Where "RabbitMQ" appears in a line of the entries below, that line should be copied.

*DATA FOR PROCESSING*:
= Beginning of Section =

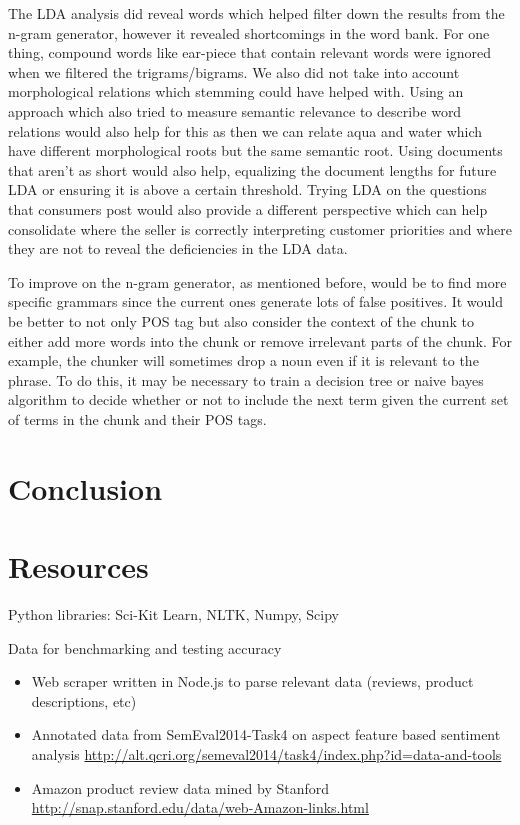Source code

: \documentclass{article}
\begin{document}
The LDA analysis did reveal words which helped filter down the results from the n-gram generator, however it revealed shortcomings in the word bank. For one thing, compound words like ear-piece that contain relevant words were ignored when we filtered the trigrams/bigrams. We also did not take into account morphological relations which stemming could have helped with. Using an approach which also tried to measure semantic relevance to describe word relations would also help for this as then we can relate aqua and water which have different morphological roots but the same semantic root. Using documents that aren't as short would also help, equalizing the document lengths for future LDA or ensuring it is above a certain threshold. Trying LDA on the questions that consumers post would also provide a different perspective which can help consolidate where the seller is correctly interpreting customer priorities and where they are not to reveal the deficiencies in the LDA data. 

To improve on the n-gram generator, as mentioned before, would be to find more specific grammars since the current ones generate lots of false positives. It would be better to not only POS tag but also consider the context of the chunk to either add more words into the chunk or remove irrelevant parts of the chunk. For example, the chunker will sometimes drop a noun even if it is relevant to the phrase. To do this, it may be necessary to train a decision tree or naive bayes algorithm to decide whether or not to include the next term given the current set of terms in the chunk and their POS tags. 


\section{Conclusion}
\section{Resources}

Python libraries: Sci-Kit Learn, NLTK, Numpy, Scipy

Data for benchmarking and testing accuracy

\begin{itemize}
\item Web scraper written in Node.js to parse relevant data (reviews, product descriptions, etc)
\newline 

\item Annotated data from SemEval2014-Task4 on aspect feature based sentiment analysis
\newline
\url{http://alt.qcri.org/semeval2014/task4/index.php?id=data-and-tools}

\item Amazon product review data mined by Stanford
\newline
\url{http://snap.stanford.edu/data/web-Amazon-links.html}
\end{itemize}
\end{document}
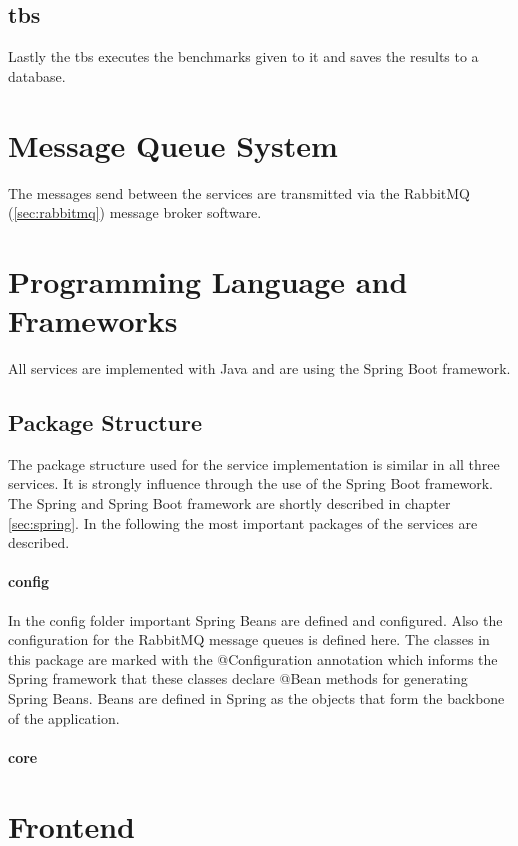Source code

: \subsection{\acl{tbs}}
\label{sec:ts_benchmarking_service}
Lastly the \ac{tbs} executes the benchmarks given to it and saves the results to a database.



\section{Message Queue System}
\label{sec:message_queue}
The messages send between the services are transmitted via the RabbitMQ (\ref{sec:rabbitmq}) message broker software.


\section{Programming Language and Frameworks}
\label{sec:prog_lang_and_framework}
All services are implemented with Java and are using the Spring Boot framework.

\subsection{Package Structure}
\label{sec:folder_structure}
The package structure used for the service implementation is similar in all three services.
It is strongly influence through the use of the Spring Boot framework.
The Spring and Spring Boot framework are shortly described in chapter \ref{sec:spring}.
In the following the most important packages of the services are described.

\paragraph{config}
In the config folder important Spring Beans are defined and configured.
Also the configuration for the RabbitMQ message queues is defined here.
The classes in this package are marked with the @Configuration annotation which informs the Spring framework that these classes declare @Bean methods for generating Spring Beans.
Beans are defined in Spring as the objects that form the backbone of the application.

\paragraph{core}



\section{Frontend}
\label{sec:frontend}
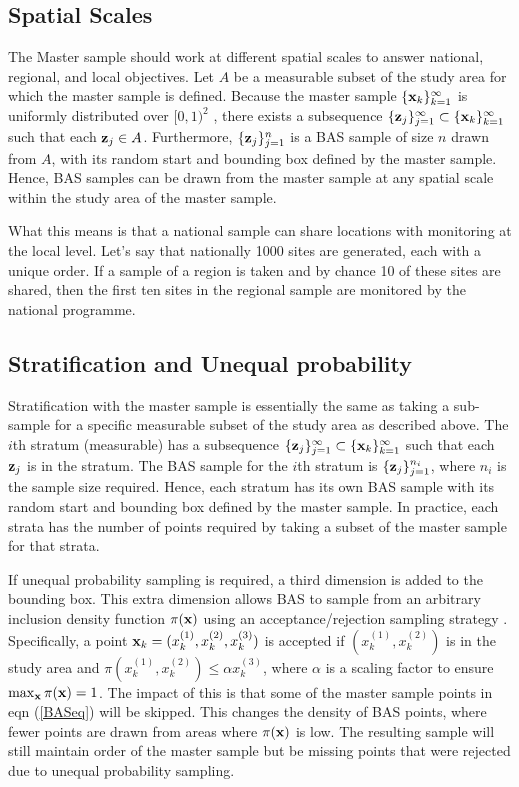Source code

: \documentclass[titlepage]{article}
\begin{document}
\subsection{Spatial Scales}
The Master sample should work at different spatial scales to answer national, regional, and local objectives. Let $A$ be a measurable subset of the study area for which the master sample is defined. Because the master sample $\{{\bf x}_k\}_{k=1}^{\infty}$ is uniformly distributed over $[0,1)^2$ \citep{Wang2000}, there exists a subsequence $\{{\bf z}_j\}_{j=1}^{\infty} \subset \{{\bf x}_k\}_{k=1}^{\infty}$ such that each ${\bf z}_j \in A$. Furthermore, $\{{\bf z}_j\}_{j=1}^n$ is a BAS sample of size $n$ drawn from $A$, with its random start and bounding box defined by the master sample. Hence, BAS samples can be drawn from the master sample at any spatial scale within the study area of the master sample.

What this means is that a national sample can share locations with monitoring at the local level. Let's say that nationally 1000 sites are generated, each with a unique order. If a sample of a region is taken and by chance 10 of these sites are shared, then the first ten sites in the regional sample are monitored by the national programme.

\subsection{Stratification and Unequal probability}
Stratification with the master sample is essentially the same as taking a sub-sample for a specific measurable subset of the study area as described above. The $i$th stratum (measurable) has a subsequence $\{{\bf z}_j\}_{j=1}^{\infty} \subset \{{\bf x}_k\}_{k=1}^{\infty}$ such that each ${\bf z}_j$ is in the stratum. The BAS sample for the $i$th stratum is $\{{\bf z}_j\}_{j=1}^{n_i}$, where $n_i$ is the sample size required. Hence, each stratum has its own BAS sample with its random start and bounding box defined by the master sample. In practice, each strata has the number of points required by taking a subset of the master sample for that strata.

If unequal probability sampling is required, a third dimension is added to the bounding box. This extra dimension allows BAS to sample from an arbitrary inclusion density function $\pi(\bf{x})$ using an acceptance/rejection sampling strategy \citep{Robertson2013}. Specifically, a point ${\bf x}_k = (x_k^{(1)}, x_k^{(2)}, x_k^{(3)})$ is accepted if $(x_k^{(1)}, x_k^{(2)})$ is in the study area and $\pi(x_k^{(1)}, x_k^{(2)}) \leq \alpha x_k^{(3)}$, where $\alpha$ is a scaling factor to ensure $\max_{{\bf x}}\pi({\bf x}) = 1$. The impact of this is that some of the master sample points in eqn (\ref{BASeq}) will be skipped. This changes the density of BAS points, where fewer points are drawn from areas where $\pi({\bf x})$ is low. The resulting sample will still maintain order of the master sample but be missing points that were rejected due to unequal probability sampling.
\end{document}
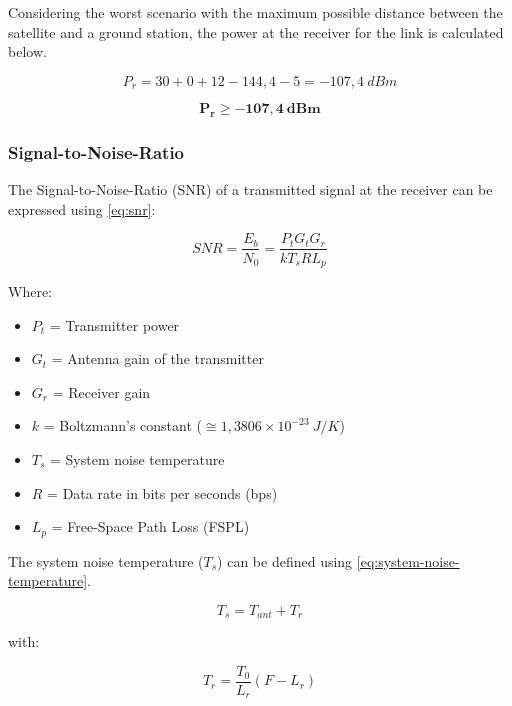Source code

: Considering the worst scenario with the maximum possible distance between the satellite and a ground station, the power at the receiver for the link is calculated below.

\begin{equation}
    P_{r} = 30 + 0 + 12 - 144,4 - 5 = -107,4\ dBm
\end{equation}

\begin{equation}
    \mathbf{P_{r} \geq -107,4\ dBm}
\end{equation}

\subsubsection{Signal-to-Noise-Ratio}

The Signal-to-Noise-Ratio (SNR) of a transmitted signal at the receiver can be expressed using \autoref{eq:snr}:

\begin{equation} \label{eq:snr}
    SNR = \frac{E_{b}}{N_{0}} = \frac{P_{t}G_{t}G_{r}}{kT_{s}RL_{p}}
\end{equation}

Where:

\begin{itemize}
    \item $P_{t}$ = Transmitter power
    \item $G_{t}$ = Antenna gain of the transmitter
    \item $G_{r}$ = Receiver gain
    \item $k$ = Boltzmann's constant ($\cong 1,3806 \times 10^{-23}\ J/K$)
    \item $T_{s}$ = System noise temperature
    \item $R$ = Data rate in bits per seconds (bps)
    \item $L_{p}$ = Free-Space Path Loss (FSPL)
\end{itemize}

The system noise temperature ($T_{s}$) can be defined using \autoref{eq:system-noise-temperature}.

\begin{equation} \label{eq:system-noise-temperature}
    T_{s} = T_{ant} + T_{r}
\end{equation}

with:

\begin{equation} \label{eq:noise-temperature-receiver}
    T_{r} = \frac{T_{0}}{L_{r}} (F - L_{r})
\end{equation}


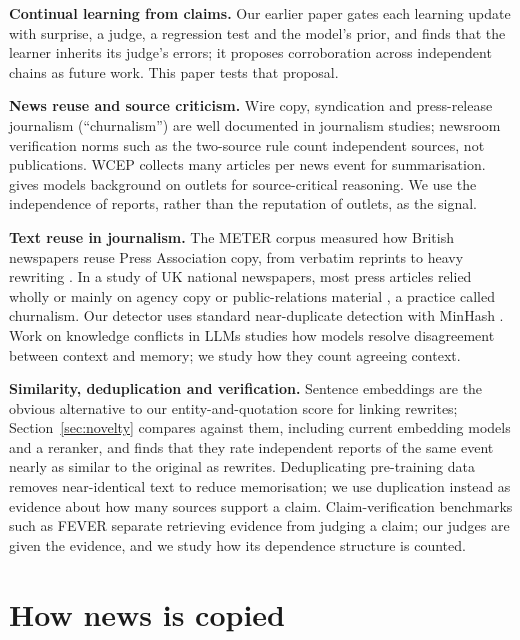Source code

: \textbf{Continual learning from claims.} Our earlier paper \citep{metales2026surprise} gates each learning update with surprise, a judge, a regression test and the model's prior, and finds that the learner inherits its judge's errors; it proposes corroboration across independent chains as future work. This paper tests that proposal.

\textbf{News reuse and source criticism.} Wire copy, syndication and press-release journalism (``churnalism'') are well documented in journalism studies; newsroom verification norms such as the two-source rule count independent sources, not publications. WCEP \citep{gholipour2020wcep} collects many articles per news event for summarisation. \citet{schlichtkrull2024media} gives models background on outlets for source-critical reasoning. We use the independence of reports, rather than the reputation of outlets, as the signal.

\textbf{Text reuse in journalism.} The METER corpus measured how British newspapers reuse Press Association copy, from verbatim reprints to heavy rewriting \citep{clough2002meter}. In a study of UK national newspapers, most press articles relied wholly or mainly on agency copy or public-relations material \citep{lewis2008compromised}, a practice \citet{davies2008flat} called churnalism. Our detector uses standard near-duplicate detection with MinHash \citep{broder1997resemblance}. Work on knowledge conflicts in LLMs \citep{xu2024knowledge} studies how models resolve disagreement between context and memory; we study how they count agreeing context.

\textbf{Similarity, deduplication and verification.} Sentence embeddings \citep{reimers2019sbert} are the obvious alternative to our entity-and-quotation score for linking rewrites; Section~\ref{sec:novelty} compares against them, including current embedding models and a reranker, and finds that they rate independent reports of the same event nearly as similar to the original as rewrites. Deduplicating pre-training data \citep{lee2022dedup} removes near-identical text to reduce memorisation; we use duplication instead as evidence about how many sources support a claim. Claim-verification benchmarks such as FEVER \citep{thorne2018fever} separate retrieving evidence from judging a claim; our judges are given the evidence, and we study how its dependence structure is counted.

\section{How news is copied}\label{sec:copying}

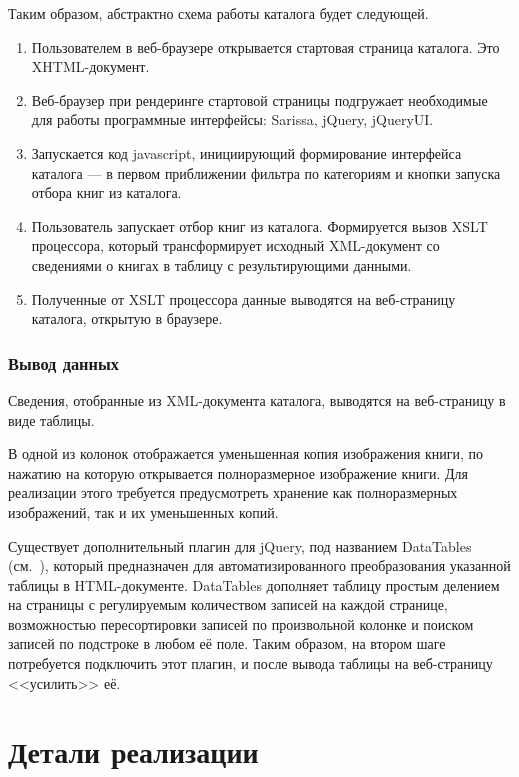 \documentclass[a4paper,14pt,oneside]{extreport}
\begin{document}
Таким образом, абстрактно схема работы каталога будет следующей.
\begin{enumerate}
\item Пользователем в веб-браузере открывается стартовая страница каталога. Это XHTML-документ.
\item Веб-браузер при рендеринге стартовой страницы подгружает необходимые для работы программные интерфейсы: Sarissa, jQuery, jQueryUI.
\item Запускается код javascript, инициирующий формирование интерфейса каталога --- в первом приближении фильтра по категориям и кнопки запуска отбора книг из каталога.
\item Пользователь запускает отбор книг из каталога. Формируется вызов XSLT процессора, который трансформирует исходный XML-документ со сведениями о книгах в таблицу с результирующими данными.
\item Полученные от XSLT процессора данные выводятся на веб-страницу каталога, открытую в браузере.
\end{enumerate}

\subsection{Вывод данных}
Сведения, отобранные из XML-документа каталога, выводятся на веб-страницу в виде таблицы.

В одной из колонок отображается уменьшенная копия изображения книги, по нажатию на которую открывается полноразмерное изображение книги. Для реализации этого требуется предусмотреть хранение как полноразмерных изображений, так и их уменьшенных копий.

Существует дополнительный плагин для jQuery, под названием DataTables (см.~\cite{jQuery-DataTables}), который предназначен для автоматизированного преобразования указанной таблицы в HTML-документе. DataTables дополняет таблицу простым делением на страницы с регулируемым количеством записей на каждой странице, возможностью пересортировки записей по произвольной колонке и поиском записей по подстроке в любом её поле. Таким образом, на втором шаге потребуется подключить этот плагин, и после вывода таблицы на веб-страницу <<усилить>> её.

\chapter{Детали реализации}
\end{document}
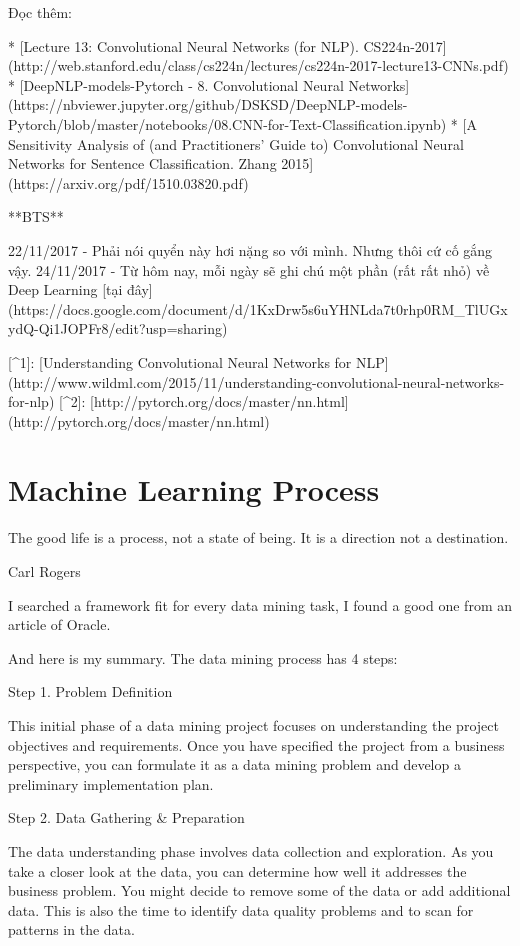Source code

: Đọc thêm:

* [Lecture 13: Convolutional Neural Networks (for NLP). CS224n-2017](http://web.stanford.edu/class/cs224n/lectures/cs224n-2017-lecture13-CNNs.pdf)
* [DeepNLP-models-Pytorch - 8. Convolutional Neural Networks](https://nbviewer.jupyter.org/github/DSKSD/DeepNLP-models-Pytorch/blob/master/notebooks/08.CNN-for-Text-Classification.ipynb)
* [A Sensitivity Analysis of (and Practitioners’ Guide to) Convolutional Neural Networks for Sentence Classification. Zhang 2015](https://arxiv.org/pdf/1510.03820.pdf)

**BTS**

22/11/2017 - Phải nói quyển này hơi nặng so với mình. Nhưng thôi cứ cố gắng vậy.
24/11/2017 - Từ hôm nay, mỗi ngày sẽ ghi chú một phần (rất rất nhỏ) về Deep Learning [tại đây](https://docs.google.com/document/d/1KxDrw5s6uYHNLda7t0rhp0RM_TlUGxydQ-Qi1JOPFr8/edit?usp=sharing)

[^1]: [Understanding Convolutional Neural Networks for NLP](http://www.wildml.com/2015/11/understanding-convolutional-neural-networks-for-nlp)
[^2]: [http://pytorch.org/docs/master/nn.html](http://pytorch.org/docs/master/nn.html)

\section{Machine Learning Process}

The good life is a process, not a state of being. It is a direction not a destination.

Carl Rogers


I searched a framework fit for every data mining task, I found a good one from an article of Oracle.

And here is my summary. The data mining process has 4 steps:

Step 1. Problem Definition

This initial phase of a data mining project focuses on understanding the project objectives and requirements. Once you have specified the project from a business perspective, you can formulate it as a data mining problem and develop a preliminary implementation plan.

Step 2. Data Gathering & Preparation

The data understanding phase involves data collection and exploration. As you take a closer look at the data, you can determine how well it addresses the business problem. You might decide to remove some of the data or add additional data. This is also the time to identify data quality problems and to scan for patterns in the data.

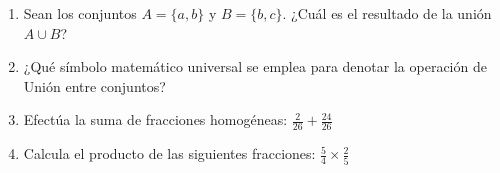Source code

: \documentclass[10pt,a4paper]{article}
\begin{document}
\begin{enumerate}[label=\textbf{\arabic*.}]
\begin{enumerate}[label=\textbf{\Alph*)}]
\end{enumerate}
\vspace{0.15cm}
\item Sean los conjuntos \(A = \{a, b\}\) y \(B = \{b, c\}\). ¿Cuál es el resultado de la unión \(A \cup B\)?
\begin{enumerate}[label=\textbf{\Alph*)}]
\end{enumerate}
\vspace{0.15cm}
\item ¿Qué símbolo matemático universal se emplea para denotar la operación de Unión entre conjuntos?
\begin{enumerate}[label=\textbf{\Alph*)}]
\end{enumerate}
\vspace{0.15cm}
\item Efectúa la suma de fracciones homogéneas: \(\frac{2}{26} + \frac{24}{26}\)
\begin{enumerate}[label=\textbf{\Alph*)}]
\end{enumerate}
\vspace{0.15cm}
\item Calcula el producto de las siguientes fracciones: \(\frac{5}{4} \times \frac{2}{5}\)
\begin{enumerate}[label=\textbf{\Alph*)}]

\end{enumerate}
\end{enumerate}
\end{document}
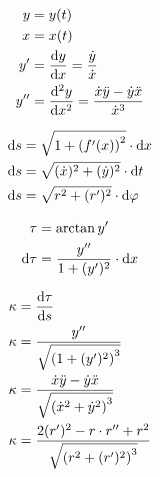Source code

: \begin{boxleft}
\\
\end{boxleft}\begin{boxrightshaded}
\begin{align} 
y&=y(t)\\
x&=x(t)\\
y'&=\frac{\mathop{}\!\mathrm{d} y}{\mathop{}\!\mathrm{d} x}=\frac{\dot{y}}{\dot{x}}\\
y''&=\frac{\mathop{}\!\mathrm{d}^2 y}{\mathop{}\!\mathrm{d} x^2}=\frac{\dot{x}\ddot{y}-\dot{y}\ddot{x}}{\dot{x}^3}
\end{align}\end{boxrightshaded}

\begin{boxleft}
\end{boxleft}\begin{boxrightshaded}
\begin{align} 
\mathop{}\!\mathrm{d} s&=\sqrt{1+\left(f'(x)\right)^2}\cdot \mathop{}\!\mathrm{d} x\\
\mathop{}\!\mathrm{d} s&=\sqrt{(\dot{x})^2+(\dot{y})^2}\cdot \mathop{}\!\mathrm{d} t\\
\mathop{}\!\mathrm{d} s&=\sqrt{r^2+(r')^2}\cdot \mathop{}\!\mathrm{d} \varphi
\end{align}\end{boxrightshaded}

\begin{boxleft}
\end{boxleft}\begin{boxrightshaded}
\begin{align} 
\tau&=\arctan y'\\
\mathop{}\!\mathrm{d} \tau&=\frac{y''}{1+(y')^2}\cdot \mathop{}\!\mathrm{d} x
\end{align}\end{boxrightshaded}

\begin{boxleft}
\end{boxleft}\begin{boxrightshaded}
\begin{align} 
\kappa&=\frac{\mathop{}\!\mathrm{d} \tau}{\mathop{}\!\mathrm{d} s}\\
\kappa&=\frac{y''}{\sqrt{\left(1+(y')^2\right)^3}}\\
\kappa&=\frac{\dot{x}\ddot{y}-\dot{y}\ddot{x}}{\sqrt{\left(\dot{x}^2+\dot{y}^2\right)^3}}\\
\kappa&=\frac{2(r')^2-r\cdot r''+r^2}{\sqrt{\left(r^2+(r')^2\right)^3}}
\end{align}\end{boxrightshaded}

= End of Section =

*SOLVED PROBLEM*:
The messages send between the services are transmitted via the RabbitMQ (\ref{sec:rabbitmq}) message broker software.
Also the configuration for the RabbitMQ message queues is defined here.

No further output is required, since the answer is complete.